Model Architectures
Written
— Updated
- GPT
- This refers to the original Generative Pretrained model from the OpenAI paper. Most of the below models would also fall roughly under the GPT category.
- GPT models (like most of the models below) are made up of transformers.
- The big breakthrough from the paper was around its 2-step training regimen
- First, generating a base model from unsupervised training on a large corpus of various text.
- Then, finetuning the base model for specific tasks in a later step.
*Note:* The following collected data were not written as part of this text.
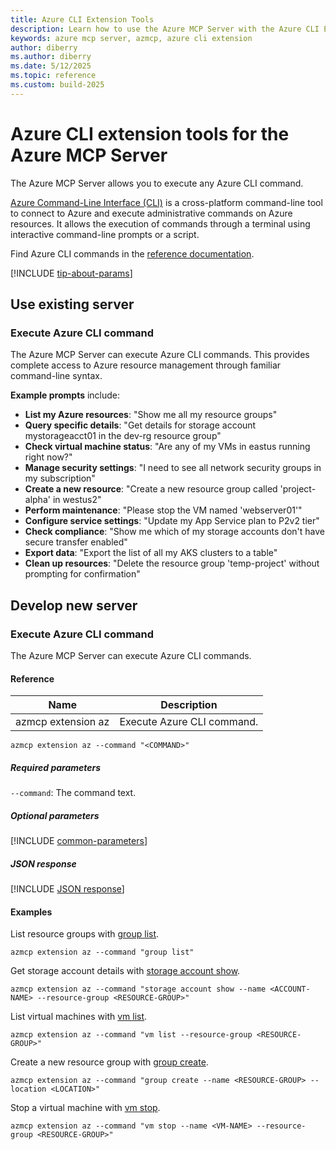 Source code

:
 ```yaml
---
title: Azure CLI Extension Tools
description: Learn how to use the Azure MCP Server with the Azure CLI Extension.
keywords: azure mcp server, azmcp, azure cli extension
author: diberry
ms.author: diberry
ms.date: 5/12/2025
ms.topic: reference
ms.custom: build-2025
--- 
```

# Azure CLI extension tools for the Azure MCP Server

The Azure MCP Server allows you to execute any Azure CLI command.

[Azure Command-Line Interface (CLI)](/cli/azure) is a cross-platform command-line tool to connect to Azure and execute administrative commands on Azure resources. It allows the execution of commands through a terminal using interactive command-line prompts or a script.

Find Azure CLI commands in the [reference documentation](/cli/azure/reference-index).

[!INCLUDE [tip-about-params](../includes/tools/parameter-consideration.md)]

## Use existing server

### Execute Azure CLI command

The Azure MCP Server can execute Azure CLI commands. This provides complete access to Azure resource management through familiar command-line syntax.

**Example prompts** include:

- **List my Azure resources**: "Show me all my resource groups"
- **Query specific details**: "Get details for storage account mystorageacct01 in the dev-rg resource group"
- **Check virtual machine status**: "Are any of my VMs in eastus running right now?"
- **Manage security settings**: "I need to see all network security groups in my subscription"
- **Create a new resource**: "Create a new resource group called 'project-alpha' in westus2"
- **Perform maintenance**: "Please stop the VM named 'webserver01'"
- **Configure service settings**: "Update my App Service plan to P2v2 tier"
- **Check compliance**: "Show me which of my storage accounts don't have secure transfer enabled"
- **Export data**: "Export the list of all my AKS clusters to a table"
- **Clean up resources**: "Delete the resource group 'temp-project' without prompting for confirmation"

## Develop new server

### Execute Azure CLI command

The Azure MCP Server can execute Azure CLI commands.

#### Reference

| Name            | Description               |
|-----------------|--------------------------|
| azmcp extension az | Execute Azure CLI command. |

```console
azmcp extension az --command "<COMMAND>"
```

##### Required parameters

`--command`: The command text.

##### Optional parameters

[!INCLUDE [common-parameters](../includes/tools/common-parameters.md)]

##### JSON response

[!INCLUDE [JSON response](../includes/tools/response-format.md)]

#### Examples

List resource groups with [group list](/cli/azure/group#az-group-list).

```console
azmcp extension az --command "group list"
```

Get storage account details with [storage account show](/cli/azure/storage/account#az-storage-account-show).

```console
azmcp extension az --command "storage account show --name <ACCOUNT-NAME> --resource-group <RESOURCE-GROUP>"
```

List virtual machines with [vm list](/cli/azure/vm#az-vm-list).

```console
azmcp extension az --command "vm list --resource-group <RESOURCE-GROUP>"
```

Create a new resource group with [group create](/cli/azure/group#az-group-create).

```console
azmcp extension az --command "group create --name <RESOURCE-GROUP> --location <LOCATION>"
```

Stop a virtual machine with [vm stop](/cli/azure/vm#az-vm-stop).

```console
azmcp extension az --command "vm stop --name <VM-NAME> --resource-group <RESOURCE-GROUP>"
```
- In both steps, the model is trained for next-word prediction.
- BERT
- BERT models differ from the earlier GPT models in that their attention layers look at all tokens in the context instead of just the tokens that came earlier. This improves sentence-level comprehension.
- BERT is trained in two ways:
- Cloze deletion
- Given a sentence, predict the next sentence.
- Notably, BERT's decoder is not autoregressive. That is, while GPT models use the generated output so far when determining the next word, BERT generates the entire output only from the input. Since it is trained on next sentence prediction and cloze deletion this works well, but limits BERT to shorter output.
- BERT tends to be good at classification, question answering, sentiment analysis.
- BART
- BART model training takes a sentence, corrupts the sentence, and then trains the model to learn the corrected sentence.
- BART does use an autoregressive decoder, so it is better at generating longer outputs.
- It tends to outperform BERT on longer passages, tasks such as summarization and text generation. It also tends to be better with noisy text as it has been trained specifically to handle that.